UN CHEF, UNE VISION, UN PROJET
« Pour constituer une bonne équipe il faut arriver à ce que tout le monde avance d’un seul pas, il faut un vrai projet, une volonté délibérée de donner une image au cabinet. Avant d’être donnée au client cette image doit être donnée aux troupes », poursuit Valérie Schneider-Macou, associée co-fondatrice du cabinet RCS & Associés.
Grosses ou moyennes structures, la nécessité d’un projet est la même. Que ce soit pour des équipes plus restreintes dont les membres doivent apprendre à se côtoyer en permanence, ou pour des entités plus importantes dont la somme des différents départements ne parvient pas à être égale au cabinet.

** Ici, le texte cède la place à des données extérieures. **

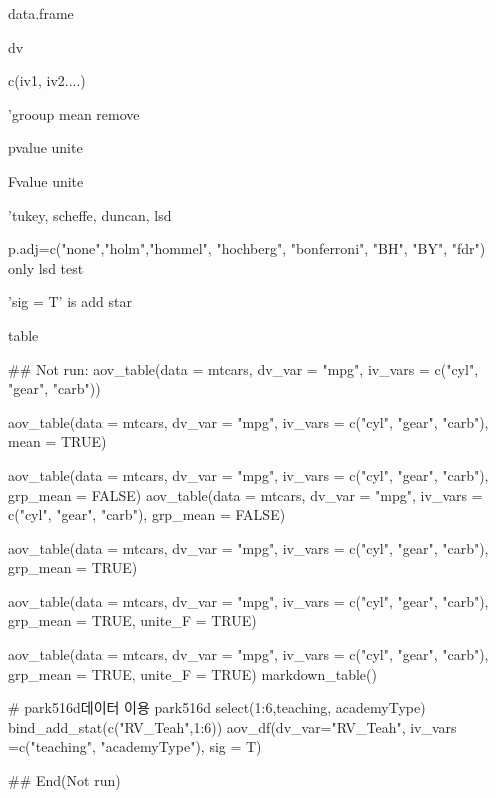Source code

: \documentclass[a4paper]{book}
\begin{document}
%
\begin{Arguments}
\begin{ldescription}
\item[\code{data}] data.frame

\item[\code{dv\_var}] dv

\item[\code{iv\_vars}] c(iv1, iv2....)

\item[\code{grp\_mean}] 'grooup mean remove

\item[\code{unite\_p}] pvalue unite

\item[\code{unite\_F}] Fvalue unite

\item[\code{posthoc}] 'tukey, scheffe, duncan, lsd

\item[\code{p.adj}] p.adj=c("none","holm","hommel", "hochberg", "bonferroni", "BH", "BY", "fdr") only lsd test

\item[\code{sig}] 'sig = T' is add star
\end{ldescription}
\end{Arguments}
%
\begin{Value}
table
\end{Value}
%
\begin{Examples}
\begin{ExampleCode}

## Not run: 
aov_table(data = mtcars, dv_var = "mpg",
iv_vars = c("cyl", "gear", "carb"))

aov_table(data = mtcars, dv_var = "mpg",
iv_vars = c("cyl", "gear", "carb"),
           mean = TRUE)

aov_table(data = mtcars, dv_var = "mpg",
iv_vars = c("cyl", "gear", "carb"), grp_mean = FALSE)
aov_table(data = mtcars, dv_var = "mpg",
iv_vars = c("cyl", "gear", "carb"), grp_mean = FALSE) %


aov_table(data = mtcars, dv_var = "mpg",
iv_vars = c("cyl", "gear", "carb"),
 grp_mean = TRUE)

aov_table(data = mtcars, dv_var = "mpg",
 iv_vars = c("cyl", "gear", "carb"),
 grp_mean = TRUE, unite_F = TRUE)

aov_table(data = mtcars, dv_var = "mpg",
iv_vars = c("cyl", "gear", "carb"),
 grp_mean = TRUE, unite_F = TRUE) %
  markdown_table()

# park516d데이터 이용
park516d %
  select(1:6,teaching, academyType) %
  bind_add_stat(c("RV_Teah",1:6)) %
  aov_df(dv_var="RV_Teah",
         iv_vars =c("teaching", "academyType"), sig = T)



## End(Not run)


\end{ExampleCode}
\end{Examples}
\end{document}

« Nous croyons vraiment que lorsqu’il y a un bon esprit de corps et une bonne ambiance, les clients le ressentent. Nous aurons réussi lorsque tous les clients diront
en passant notre seuil qu’ils sont bien chez nous. Peut-être est-ce parce que nous sommes des femmes », indique Sophie-Laurence Roy-Clémandot.
UN CHEF, UNE VISION, UN PROJET
Le développement d’un esprit de corps et de cohésion des équipes se travaille aussi par une approche managériale des relations humaines. Un cabinet est une entreprise et ce n’est pas parce qu’on est un bon avocat qu’on est un bon chef d’entreprise.
« Nous nous sommes adjoint les services d’un cabinet spécialisé dans le management des cabinets d’avocats. Nous avons une formation avec un suivi trimestriel », explique Valérie Schneider-Macou. « Grâce à cette démarche, nous pouvons nous rendre compte qu’une décision que nous voulions prendre n’est peut-être pas la bonne ou que ce n’est pas le bon moment ».
Exemple, ne pas vouloir trop organiser un cabinet. Il ne faut pas, bien sûr, laisser la désorganisation s’installer mais il est préférable d’amener les collaborateurs à
adhérer au projet en laissant à chacun une part d’initiative et de prise de décision, plutôt que de leur imposer le projet.
Par ailleurs, on ne peut pas développer une culture de cabinet si on n’a pas parallèlement mis en place une communication interne. « Une bonne communication
interne est celle qui n’en dit ni trop, ni pas assez. Elle est mesurée, périodique, synthétique et rassure sans aveugler », explique Caroline Neveux. Communication
à laquelle s’ajoutent des réunions périodiques où l’on fait le point sur chaque dossier. Les juniors apprennent mieux par ce type d’exercice et les seniors les
comprennent et les encadrent mieux aussi.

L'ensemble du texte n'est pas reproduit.